Depending on whom you talk to, the word ‘independence’ means different things. Freedom from slavery, freedom of thought, freedom to be who and what a person wants to be.
For Indian women, this independence can take on many shades. Ours remains a patriarchal society, even though we are over a decade into the twenty-first century. India is country where a person can hold the most regressive views on women and yet be at the highest positions of government and private enterprise. Even those with allegations of serious crimes against them, including rape, can sit in Parliament and Legislative Assemblies. Lawyers and policemen, supposedly the upholders of the laws (which are quite progressive on many women-related issues) can frequently be the most misogynist of all.
Domestic violence is a sad reality. Dowry harassment still happens, from the high-rises of Mumbai to the hinterlands of Bastar.

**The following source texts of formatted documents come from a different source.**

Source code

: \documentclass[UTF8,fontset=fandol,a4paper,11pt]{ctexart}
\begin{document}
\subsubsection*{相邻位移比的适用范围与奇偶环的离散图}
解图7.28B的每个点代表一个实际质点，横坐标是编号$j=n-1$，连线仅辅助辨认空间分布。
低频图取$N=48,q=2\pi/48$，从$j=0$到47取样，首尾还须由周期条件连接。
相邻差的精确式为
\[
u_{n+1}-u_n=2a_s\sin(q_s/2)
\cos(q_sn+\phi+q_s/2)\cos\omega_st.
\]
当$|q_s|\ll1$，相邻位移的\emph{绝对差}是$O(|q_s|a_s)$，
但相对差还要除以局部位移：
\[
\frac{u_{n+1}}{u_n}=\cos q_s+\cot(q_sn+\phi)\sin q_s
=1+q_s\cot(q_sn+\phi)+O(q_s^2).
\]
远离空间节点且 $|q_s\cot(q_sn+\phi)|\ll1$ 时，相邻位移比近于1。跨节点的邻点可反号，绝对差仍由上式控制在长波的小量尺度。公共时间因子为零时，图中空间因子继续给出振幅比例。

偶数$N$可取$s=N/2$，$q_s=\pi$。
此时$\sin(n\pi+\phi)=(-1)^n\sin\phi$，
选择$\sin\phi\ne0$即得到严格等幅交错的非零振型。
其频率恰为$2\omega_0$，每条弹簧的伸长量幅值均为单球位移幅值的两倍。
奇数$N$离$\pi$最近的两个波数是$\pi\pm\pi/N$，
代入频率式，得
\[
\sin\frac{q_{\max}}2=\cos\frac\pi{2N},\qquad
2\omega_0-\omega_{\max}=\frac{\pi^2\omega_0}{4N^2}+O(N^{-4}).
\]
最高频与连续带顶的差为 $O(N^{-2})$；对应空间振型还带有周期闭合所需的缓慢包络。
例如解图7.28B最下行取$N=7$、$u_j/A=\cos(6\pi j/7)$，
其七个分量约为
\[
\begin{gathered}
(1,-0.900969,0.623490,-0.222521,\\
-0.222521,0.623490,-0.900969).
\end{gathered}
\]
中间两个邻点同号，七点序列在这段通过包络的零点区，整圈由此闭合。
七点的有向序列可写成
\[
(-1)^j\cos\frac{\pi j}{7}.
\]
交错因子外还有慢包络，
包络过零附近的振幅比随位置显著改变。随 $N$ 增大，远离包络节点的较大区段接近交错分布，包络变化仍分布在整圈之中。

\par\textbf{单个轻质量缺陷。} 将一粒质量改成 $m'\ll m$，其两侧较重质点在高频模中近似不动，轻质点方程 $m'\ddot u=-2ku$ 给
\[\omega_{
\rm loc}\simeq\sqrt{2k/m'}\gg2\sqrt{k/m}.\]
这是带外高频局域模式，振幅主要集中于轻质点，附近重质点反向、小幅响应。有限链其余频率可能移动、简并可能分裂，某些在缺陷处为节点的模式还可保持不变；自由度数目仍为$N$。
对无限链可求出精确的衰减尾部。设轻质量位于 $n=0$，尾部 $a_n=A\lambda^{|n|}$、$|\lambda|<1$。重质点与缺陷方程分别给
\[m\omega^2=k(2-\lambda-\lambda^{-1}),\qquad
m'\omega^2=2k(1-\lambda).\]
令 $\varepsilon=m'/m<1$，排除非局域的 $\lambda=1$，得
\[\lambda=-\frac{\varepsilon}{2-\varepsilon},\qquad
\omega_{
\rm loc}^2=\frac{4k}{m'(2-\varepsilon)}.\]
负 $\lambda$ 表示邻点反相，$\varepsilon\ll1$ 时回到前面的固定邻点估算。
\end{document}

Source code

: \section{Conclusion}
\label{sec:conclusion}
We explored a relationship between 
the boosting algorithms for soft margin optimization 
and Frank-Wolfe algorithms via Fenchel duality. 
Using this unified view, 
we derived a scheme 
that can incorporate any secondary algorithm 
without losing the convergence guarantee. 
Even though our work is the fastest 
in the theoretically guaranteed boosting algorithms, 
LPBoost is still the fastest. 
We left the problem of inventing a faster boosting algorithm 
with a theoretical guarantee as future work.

So what freedom do Indian women have, then? For every happy housewife, content and proud to manage her household and raise her children, there could be another whose aspirations have been stifled, whose dependence on her husband prevents her from trying to escape a home that may long since have become a living hell.
This dependence comes in many forms, emotional, physical or psychological, but it would be fair to say that for most Indian women, the primary form of such dependence in financial. In many households the husband is still the sole earning member of the family, and this skews the power equations within the domestic set-up to no small extent. Even for an unmarried woman, financial dependence on parents leads to a narrowing of choices and scope. Choice of career, of spouse, or even at a more mundane level, of clothing.

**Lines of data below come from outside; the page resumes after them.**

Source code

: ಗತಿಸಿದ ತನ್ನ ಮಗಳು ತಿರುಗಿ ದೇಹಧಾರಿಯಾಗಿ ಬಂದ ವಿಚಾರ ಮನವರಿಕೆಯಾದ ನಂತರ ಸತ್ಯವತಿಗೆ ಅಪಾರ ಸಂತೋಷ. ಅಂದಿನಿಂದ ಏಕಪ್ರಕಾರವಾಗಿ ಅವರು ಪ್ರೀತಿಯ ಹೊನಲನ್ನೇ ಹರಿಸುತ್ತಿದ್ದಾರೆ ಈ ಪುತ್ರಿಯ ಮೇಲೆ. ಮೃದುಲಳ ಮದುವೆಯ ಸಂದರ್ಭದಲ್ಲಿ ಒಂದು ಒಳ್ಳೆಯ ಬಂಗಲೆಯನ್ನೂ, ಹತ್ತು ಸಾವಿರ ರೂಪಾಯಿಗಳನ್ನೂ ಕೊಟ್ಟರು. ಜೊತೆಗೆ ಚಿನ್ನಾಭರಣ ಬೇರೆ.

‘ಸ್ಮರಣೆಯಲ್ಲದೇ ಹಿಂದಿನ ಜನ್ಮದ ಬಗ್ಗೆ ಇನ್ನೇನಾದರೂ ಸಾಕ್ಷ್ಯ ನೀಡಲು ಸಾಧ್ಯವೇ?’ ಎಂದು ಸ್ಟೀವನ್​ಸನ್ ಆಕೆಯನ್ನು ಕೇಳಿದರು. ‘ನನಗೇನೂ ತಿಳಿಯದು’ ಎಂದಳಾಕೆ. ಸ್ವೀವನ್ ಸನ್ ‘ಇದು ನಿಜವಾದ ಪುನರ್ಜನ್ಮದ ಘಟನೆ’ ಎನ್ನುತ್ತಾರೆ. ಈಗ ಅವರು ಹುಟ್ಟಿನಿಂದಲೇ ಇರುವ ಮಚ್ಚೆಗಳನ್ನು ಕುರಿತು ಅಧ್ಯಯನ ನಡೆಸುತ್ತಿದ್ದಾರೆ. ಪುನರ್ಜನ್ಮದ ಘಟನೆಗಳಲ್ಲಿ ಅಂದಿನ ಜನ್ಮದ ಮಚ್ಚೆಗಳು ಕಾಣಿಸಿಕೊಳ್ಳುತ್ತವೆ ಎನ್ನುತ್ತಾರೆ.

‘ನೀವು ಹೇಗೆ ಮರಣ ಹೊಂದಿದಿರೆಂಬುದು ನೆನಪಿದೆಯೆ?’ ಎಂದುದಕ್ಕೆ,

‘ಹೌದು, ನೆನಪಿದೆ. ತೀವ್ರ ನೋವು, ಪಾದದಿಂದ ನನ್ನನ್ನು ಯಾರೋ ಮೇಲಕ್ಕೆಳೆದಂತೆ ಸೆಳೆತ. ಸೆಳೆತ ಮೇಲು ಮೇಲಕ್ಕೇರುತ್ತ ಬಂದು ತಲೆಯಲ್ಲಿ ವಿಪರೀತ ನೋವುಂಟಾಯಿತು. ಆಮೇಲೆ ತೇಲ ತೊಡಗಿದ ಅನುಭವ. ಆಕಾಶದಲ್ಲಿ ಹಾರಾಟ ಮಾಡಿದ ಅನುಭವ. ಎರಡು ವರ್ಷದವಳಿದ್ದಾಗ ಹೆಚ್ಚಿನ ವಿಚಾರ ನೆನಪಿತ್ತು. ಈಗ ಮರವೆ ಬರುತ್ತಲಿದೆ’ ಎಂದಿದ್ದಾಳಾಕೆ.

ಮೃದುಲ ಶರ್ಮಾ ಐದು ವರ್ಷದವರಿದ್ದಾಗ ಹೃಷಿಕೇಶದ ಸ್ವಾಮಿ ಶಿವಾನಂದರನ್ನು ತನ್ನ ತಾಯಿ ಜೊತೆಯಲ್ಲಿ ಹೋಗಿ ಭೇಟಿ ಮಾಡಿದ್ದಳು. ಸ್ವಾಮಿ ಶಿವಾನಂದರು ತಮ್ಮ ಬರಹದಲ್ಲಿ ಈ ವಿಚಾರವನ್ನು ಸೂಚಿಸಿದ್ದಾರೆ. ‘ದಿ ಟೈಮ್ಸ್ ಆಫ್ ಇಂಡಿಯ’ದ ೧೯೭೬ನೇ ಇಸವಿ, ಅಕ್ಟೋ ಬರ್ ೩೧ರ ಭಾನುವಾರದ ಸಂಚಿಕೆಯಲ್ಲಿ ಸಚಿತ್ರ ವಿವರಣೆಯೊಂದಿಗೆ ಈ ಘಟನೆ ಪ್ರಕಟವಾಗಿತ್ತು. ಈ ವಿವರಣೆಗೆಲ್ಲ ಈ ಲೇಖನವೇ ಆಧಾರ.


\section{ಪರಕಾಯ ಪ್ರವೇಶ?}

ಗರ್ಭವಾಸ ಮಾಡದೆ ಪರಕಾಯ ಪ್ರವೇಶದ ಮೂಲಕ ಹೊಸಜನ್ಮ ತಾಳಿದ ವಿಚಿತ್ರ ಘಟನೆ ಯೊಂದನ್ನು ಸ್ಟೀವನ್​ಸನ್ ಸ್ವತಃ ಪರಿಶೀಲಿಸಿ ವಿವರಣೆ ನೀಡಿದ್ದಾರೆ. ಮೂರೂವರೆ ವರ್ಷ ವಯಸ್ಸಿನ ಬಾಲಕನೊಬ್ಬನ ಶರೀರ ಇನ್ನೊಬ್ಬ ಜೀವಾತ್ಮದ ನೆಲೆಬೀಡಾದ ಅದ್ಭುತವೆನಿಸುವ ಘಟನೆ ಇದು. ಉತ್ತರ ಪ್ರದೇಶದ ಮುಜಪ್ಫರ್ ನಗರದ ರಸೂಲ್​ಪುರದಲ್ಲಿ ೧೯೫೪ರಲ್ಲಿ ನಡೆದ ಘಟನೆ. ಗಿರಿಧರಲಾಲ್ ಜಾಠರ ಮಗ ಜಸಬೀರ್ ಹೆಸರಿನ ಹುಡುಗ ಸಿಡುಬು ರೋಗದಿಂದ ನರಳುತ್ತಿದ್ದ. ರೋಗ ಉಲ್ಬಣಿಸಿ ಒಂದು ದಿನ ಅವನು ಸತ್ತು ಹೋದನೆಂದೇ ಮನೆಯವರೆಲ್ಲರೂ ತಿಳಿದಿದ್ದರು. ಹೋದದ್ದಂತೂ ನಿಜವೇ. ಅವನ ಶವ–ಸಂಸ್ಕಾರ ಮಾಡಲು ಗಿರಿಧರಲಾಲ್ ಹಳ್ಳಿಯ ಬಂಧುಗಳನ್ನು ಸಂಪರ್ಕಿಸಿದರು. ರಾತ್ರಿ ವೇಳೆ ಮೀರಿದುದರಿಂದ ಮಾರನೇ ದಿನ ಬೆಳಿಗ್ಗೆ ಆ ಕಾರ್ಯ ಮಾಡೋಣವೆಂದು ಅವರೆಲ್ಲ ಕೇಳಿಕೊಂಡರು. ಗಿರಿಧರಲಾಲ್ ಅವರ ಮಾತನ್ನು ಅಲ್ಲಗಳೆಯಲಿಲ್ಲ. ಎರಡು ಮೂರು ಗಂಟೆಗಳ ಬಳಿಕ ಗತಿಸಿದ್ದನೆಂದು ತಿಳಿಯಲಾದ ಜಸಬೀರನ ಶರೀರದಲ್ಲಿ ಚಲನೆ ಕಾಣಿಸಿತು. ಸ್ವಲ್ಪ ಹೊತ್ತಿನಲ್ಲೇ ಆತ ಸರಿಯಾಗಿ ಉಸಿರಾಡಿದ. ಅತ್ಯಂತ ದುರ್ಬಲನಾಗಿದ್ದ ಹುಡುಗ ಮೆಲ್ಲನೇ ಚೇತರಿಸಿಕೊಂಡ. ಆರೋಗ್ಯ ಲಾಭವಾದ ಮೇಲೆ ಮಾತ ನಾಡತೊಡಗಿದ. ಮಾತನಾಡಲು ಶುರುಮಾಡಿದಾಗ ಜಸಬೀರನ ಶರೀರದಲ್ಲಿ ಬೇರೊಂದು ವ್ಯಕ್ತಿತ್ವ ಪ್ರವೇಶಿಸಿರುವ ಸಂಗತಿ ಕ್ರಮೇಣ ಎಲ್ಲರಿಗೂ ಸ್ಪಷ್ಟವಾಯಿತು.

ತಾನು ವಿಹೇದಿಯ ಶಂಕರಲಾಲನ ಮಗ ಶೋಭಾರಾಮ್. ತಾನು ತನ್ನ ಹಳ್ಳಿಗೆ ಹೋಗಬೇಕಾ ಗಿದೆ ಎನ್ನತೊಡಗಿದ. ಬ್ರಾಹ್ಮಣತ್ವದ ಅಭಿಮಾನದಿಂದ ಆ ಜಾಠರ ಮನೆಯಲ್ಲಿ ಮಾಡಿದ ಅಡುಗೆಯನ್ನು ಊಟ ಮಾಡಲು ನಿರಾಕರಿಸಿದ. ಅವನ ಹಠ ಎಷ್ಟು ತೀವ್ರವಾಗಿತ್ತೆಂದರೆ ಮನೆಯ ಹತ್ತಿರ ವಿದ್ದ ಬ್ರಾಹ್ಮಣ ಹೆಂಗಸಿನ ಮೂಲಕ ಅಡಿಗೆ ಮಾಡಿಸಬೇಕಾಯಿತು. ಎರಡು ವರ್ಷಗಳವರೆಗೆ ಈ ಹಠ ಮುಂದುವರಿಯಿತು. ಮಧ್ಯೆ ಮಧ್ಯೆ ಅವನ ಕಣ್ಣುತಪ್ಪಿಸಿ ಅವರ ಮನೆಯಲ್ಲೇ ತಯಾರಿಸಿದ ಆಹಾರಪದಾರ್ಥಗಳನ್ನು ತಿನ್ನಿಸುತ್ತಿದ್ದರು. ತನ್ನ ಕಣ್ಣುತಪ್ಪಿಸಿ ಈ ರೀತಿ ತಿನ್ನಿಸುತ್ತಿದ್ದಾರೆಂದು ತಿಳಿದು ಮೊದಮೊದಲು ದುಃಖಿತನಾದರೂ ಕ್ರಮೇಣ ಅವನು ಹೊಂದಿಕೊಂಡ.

This is not only unfortunate but in some circumstances, tragic. For when a woman is financially independent, she becomes a different person; the sole architect of her financial future, often more confident, more assertive and a more vocal member of society.

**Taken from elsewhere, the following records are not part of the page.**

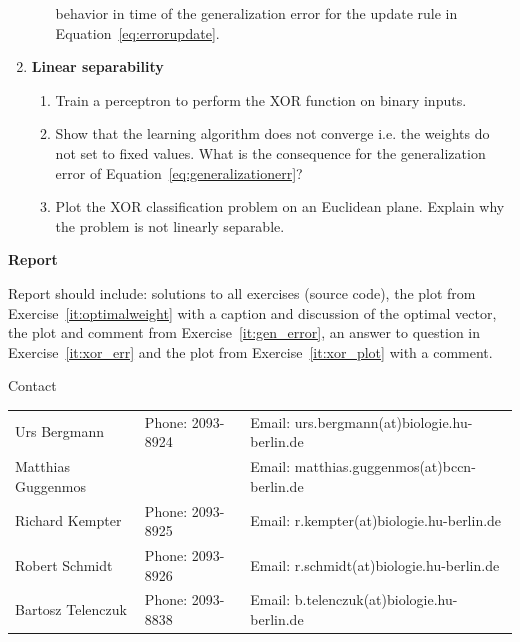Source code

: \documentclass[12pt, a4]{article}
\begin{document}
\begin{enumerate}
\begin{enumerate}
                behavior in time of the generalization error for the update
                rule in Equation~\ref{eq:errorupdate}.
        \end{enumerate}
    \item \textbf{Linear separability}
        \begin{enumerate}
            \item Train a perceptron to perform the XOR function on binary
                inputs.
            \item \label{it:xor_err} Show that the learning algorithm does not converge
                i.e. the weights do not set to fixed values. What is the
                consequence for the generalization error of
                Equation~\ref{eq:generalizationerr}?
            \item \label{it:xor_plot} Plot the XOR classification problem on an
                Euclidean plane. Explain why the problem is not
                linearly separable. 
        \end{enumerate}

\end{enumerate}

{\bf Report}

Report should include: solutions to all exercises (source code), the plot
from Exercise~\ref{it:optimalweight} with a caption and discussion of
the optimal vector, the plot and comment from Exercise~\ref{it:gen_error},
an answer to question in Exercise~\ref{it:xor_err} and the plot from
Exercise~\ref{it:xor_plot} with a comment.

\vfill
\centerline{\CAP Contact}
\CAP

\begin{tabular}{lll}
Urs Bergmann & Phone: 2093-8924 & Email:
urs.bergmann(at)biologie.hu-berlin.de \\
Matthias Guggenmos & & Email: matthias.guggenmos(at)bccn-berlin.de \\
Richard Kempter \hfill & Phone: 2093-8925 \hfill & Email:
r.kempter(at)biologie.hu-berlin.de \\
Robert Schmidt & Phone: 2093-8926 & Email: r.schmidt(at)biologie.hu-berlin.de
\\
Bartosz Telenczuk & Phone: 2093-8838 & Email:
b.telenczuk(at)biologie.hu-berlin.de \\
\end{tabular}
\end{document}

It does not have to mean earning more than her spouse, but simply a) Having her own resources and b) Being aware of how to manage them.
It is the second of these that is critically important here. This is the reason why financial dependence is not confined to housewives. A working woman who does not know how to handle her money, or entrusts it entirely to her husband, is as much dependent as the one who remains home-bound.
Every woman needs to do the following things to take the first steps towards achieving financial independence:
- Understand your cash flow – whatever the source, whether your salary or the money received from your husband / father, figure out how much comes in versus how much you need to spend
- Determine your goals, short and long-term – What is financial independence would mean different things to different people, so define what it means to you
- Eradicate personal debt, if any
- Save!
- Protect yourself – ensure that a portion at least of your money is kept aside for your own use.
A woman who knows how much money she has, where it is, and what to do with it, holds power in a relationship that is not just critical, but essential. It enables her to take her own decisions, to stand up and assert her voice within her family, even to bargain with her family (unseemly as that sounds) when she feels it is necessary.
But most of all, at some stage, it gives her freedom to walk away. To carve out her own life, her own future, find her own choice of partner.